From the records below, transcribe exactly the lines that begin at the line with "Defines traits and" and end at the line with "## Primitives", both included.

==== Given data ====

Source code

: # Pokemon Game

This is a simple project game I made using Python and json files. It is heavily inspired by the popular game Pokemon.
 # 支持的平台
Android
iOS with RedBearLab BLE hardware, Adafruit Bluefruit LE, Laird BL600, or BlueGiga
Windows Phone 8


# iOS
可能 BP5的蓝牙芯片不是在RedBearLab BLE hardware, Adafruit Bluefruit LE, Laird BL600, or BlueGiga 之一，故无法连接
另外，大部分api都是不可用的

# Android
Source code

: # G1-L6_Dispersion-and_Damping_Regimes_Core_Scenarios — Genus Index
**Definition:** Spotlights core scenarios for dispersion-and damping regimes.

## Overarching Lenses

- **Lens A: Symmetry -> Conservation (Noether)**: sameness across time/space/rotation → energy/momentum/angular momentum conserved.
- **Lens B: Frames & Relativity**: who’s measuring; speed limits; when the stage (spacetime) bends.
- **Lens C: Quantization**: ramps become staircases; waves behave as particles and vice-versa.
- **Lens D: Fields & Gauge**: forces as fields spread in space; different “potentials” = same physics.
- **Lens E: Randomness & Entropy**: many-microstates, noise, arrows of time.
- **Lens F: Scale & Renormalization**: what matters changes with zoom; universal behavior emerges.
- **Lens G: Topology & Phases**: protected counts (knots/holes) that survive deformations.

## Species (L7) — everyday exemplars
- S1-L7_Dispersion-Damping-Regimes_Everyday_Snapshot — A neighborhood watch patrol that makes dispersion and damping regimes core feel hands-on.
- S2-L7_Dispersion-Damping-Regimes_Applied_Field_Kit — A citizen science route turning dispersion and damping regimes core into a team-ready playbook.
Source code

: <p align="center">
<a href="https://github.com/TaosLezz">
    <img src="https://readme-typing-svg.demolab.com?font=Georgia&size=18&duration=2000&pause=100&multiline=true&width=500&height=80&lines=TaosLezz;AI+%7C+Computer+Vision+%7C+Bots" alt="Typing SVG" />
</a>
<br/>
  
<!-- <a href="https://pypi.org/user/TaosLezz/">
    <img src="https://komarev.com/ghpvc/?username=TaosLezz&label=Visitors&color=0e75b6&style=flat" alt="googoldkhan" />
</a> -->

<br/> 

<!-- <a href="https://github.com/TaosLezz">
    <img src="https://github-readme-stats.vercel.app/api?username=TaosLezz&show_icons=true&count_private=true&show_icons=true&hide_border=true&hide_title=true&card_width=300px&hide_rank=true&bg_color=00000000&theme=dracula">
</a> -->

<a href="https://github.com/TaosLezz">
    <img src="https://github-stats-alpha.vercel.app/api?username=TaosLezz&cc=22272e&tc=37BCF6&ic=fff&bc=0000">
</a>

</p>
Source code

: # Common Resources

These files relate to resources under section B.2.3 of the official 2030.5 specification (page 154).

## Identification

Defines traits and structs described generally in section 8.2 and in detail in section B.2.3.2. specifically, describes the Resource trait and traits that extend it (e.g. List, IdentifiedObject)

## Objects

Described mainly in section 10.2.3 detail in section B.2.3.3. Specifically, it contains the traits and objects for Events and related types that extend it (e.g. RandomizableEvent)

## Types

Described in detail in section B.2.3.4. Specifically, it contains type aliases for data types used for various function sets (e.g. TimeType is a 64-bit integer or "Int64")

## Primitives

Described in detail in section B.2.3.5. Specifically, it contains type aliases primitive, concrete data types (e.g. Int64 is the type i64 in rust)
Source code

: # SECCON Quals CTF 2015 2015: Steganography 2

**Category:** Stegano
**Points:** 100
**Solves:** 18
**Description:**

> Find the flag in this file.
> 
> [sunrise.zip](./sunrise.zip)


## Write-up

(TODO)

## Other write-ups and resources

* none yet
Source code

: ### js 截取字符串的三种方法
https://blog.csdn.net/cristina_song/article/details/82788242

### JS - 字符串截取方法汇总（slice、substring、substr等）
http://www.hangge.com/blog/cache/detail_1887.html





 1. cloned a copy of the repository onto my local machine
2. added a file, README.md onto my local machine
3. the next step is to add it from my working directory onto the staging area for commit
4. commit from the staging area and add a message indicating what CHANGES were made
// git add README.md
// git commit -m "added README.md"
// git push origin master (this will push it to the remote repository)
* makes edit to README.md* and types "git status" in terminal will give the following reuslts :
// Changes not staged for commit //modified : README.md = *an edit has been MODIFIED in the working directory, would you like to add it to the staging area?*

====

**Written response**
Defines traits and structs described generally in section 8.2 and in detail in section B.2.3.2. specifically, describes the Resource trait and traits that extend it (e.g. List, IdentifiedObject)

## Objects

Described mainly in section 10.2.3 detail in section B.2.3.3. Specifically, it contains the traits and objects for Events and related types that extend it (e.g. RandomizableEvent)

## Types

Described in detail in section B.2.3.4. Specifically, it contains type aliases for data types used for various function sets (e.g. TimeType is a 64-bit integer or "Int64")

## Primitives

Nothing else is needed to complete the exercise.